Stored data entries
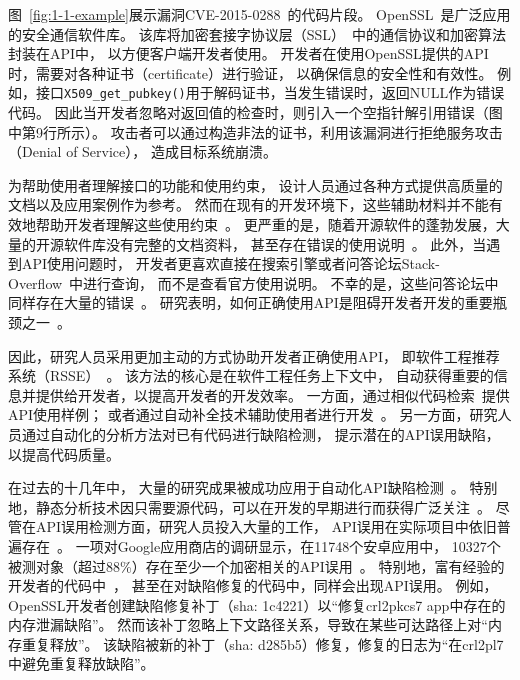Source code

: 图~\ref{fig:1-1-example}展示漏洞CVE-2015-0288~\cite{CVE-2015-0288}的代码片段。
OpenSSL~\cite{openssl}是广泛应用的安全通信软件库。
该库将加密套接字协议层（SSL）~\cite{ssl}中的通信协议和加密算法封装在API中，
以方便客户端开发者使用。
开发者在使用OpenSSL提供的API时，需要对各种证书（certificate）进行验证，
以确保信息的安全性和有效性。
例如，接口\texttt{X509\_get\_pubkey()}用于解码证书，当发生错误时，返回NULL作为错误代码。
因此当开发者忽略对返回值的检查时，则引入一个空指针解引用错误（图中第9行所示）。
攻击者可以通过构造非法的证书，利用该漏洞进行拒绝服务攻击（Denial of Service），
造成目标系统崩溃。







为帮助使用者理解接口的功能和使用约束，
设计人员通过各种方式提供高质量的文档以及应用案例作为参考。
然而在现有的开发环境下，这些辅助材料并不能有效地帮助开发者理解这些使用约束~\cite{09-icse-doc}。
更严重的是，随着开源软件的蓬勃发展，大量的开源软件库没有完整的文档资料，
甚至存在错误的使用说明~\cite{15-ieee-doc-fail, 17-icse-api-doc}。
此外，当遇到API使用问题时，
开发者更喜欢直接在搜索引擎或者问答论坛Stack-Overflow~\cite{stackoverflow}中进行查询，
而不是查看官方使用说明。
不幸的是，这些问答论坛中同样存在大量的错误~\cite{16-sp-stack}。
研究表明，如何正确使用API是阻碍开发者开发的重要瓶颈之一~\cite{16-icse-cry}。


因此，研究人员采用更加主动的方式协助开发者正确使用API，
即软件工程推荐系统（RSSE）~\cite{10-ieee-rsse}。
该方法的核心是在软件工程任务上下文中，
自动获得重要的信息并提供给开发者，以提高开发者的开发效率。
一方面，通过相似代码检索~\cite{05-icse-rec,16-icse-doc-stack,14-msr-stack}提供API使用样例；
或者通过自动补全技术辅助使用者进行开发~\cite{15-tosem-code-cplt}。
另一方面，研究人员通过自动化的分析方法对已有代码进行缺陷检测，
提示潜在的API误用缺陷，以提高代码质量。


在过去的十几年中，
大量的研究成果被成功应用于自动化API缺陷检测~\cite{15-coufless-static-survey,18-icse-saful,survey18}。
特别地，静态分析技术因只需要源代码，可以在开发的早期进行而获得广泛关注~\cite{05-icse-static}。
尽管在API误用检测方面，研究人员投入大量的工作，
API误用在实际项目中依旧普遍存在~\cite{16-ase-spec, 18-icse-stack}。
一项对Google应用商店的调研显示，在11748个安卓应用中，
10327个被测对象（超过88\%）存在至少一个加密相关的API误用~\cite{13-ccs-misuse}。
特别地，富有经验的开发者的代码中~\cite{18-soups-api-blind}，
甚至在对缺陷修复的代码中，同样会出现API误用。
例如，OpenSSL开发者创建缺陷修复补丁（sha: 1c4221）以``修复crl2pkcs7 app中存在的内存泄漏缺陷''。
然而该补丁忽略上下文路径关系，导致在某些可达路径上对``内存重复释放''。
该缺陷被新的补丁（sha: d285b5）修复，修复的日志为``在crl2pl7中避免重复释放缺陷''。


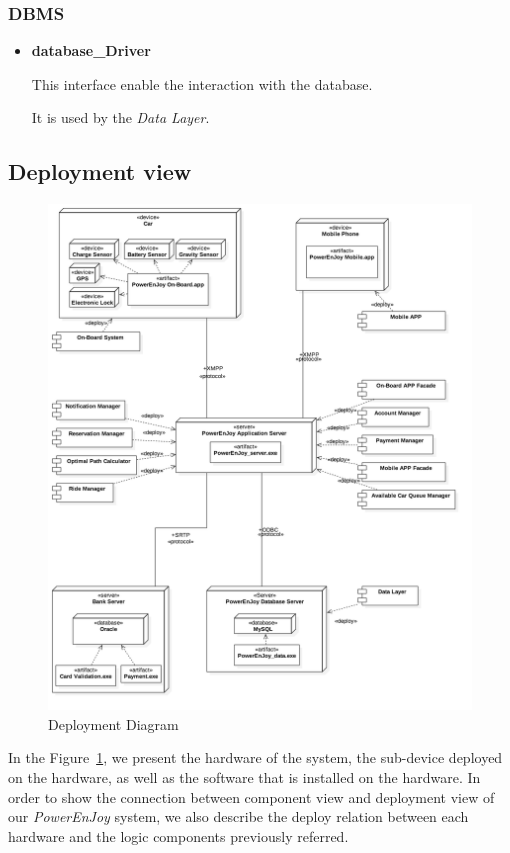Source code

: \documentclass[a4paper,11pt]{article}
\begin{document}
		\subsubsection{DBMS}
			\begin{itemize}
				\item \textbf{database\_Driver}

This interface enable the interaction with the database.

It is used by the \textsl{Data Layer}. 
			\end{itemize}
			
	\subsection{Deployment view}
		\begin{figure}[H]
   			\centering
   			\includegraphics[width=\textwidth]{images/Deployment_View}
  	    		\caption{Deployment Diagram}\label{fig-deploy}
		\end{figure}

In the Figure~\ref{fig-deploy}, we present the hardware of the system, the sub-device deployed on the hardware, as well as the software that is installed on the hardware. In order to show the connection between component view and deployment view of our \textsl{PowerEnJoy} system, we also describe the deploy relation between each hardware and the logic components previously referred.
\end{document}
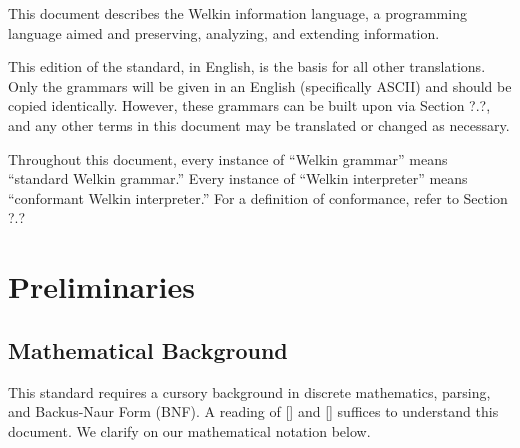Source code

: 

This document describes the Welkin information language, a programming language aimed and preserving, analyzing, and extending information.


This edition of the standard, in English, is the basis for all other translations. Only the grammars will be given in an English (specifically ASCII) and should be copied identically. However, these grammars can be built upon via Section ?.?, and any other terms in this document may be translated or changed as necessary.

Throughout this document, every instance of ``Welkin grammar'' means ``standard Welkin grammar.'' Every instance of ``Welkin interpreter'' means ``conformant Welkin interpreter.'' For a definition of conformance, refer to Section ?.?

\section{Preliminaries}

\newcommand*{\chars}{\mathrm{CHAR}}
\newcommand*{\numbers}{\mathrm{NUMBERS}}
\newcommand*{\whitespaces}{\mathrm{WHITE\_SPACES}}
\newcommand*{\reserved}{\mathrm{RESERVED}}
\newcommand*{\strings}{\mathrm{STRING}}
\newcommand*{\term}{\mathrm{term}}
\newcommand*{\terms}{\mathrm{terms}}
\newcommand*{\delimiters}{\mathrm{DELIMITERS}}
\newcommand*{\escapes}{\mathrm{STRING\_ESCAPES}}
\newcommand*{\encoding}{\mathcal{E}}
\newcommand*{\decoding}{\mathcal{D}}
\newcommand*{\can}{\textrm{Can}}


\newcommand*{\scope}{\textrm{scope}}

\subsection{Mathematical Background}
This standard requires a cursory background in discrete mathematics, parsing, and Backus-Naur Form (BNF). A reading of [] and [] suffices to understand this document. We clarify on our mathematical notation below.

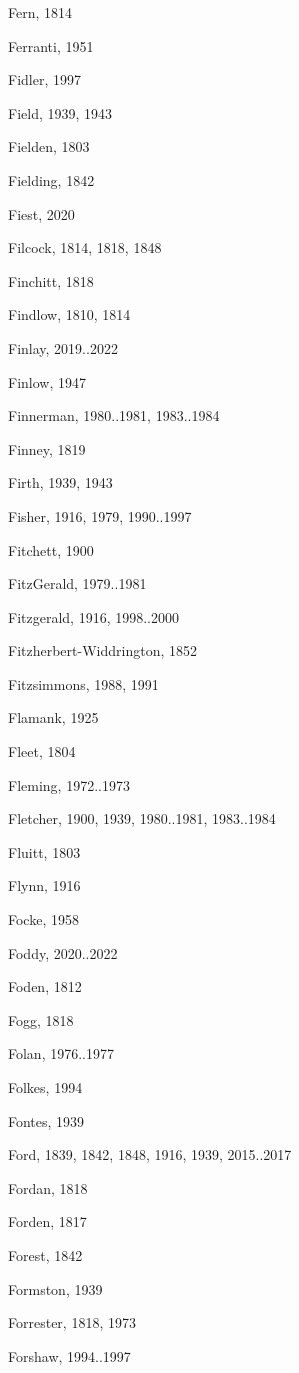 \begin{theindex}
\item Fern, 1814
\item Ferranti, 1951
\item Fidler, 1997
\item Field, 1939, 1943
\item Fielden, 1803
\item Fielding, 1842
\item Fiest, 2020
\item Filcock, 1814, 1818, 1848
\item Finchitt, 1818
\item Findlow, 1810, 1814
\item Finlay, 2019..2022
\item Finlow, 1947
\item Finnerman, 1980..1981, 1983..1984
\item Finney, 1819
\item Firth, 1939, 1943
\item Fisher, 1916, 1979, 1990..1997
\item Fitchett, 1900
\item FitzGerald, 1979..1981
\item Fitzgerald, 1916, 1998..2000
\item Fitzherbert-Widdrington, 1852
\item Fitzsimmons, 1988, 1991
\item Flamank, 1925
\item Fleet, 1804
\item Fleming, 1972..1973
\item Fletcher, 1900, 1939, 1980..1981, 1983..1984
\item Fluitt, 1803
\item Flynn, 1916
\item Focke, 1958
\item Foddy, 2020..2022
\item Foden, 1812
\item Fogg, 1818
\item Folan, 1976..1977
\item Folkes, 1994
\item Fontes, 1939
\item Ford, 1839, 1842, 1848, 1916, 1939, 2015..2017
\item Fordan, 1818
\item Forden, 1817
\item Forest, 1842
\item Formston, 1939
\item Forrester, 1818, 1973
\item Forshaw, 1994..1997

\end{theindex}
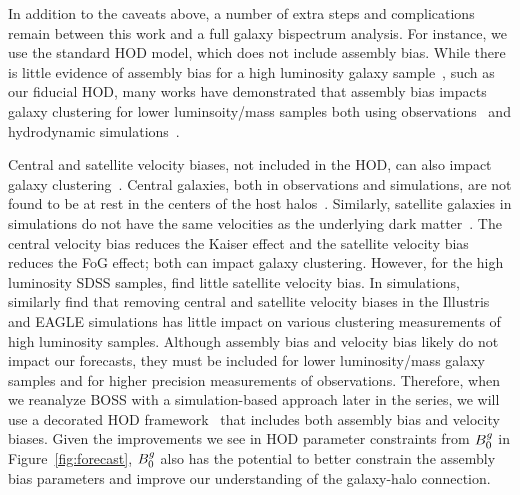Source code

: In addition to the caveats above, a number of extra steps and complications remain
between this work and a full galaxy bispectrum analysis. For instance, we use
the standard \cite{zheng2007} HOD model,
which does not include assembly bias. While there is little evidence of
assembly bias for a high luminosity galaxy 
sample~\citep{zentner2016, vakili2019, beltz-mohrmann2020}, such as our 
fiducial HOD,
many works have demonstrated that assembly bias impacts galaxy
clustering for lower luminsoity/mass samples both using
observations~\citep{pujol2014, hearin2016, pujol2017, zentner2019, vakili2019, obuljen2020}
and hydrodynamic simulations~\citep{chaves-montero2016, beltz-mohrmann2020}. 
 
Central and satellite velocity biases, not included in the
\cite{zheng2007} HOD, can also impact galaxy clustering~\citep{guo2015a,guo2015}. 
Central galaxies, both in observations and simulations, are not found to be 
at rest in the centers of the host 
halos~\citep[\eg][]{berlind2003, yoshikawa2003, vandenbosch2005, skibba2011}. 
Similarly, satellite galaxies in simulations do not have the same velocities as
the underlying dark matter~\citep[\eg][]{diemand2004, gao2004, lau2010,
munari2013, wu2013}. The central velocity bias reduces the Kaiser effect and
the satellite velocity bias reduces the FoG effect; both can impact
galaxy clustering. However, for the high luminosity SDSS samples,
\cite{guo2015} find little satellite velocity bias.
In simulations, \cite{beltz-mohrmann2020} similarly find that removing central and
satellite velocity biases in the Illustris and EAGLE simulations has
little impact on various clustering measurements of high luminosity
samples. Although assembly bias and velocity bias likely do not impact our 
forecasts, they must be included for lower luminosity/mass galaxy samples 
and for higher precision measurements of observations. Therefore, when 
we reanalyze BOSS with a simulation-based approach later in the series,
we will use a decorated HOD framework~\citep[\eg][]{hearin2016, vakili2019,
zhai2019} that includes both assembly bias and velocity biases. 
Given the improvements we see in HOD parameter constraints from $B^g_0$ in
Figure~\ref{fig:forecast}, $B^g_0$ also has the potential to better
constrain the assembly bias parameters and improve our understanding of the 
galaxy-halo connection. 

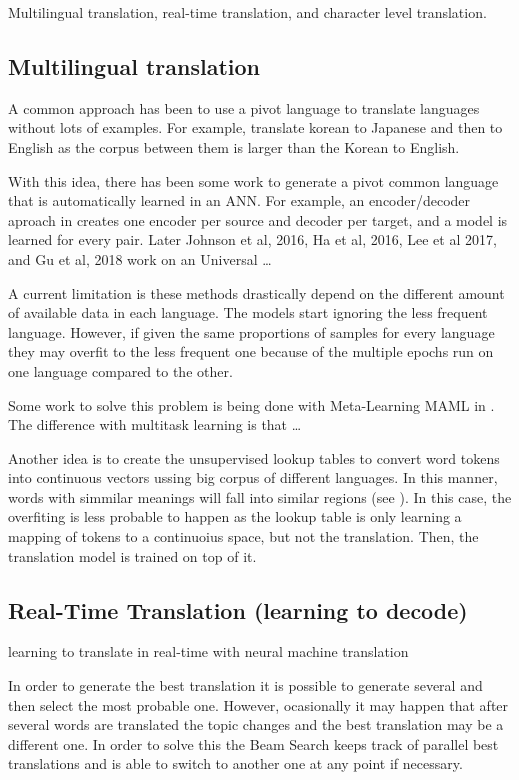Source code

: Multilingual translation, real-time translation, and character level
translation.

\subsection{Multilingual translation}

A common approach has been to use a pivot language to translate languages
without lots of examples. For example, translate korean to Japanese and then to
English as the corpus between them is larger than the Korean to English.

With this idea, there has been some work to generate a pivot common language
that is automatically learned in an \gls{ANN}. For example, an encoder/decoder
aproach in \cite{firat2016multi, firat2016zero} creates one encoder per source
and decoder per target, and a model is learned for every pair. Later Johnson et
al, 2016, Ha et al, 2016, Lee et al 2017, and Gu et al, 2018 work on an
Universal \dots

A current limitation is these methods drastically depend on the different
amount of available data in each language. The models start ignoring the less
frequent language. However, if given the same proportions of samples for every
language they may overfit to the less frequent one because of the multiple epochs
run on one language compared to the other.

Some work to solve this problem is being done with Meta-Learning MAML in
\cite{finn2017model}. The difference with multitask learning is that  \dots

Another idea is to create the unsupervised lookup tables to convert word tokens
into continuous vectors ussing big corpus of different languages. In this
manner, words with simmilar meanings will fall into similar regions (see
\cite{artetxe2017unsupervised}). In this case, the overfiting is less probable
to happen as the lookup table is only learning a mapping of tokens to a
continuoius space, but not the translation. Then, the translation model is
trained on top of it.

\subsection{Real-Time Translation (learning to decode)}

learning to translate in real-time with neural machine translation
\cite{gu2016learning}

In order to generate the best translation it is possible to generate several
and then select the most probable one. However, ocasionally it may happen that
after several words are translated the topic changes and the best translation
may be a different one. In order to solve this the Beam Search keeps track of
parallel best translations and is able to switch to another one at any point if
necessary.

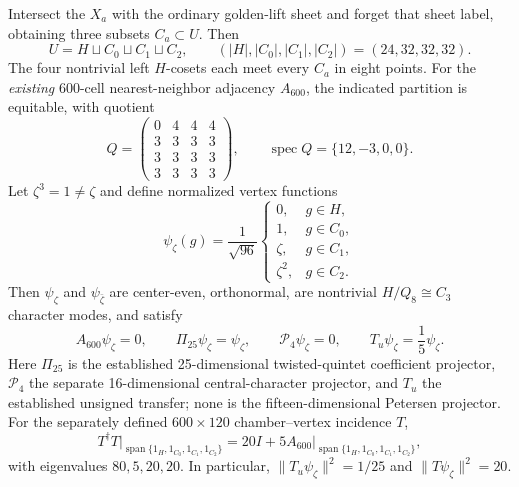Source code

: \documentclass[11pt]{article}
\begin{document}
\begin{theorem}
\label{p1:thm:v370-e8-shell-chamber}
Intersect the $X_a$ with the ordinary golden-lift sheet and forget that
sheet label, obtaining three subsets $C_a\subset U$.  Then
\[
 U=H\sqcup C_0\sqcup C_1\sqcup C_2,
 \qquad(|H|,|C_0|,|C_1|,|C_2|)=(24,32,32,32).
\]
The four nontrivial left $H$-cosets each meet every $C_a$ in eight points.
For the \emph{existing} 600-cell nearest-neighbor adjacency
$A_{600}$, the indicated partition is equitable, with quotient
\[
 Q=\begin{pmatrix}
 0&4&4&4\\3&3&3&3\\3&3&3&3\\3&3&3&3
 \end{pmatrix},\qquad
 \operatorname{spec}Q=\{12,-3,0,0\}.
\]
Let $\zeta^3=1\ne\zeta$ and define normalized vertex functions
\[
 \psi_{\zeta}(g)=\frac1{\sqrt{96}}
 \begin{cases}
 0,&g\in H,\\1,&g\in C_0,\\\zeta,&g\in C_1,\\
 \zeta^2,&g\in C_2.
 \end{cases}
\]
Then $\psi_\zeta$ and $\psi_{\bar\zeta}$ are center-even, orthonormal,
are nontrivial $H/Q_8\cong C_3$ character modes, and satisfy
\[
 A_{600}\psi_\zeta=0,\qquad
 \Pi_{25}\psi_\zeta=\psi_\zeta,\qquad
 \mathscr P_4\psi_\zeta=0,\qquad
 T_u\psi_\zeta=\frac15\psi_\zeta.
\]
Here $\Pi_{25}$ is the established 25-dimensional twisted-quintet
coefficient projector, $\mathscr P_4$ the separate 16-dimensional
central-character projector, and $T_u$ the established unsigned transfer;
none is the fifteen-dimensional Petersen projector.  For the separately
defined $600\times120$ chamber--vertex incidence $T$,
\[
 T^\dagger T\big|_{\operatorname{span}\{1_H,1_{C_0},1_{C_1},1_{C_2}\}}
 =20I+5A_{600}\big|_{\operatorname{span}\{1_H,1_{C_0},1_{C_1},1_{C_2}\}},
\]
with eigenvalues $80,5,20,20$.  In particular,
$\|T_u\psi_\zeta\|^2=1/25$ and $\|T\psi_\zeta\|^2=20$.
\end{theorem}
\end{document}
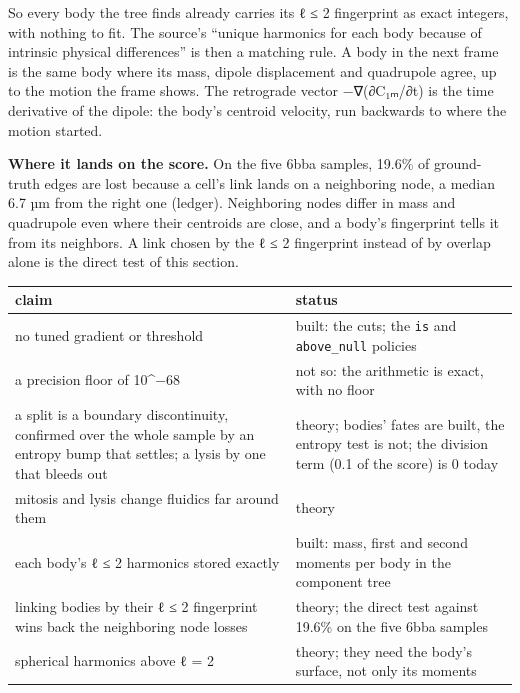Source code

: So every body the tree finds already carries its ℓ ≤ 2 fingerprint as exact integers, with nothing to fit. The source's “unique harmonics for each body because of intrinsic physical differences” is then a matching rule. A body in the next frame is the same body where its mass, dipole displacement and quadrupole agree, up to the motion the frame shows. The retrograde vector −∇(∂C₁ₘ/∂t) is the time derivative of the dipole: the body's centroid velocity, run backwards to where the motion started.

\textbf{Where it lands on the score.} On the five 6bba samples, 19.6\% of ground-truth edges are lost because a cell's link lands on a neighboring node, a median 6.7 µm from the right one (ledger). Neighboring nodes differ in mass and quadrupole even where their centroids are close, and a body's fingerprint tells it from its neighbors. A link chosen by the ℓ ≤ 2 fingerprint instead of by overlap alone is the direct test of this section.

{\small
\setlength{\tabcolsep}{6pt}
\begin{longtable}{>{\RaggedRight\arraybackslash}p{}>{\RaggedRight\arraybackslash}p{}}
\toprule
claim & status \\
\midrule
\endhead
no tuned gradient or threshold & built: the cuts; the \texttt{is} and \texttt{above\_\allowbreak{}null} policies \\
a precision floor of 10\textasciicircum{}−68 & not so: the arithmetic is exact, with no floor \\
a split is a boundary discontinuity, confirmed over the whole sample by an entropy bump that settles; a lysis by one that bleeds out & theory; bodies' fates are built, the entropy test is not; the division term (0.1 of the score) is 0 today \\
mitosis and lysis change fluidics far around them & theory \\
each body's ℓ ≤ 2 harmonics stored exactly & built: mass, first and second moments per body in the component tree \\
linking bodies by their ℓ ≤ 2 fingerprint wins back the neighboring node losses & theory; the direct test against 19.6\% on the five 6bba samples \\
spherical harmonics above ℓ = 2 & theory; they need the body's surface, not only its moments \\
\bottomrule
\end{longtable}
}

> EXERCISE REQUIREMENTS: Lines above that have "Welkin": copy each of them.

> SOLVED EXERCISE:
This document describes the Welkin information language, a programming language aimed and preserving, analyzing, and extending information.
Throughout this document, every instance of ``Welkin grammar'' means ``standard Welkin grammar.'' Every instance of ``Welkin interpreter'' means ``conformant Welkin interpreter.'' For a definition of conformance, refer to Section ?.?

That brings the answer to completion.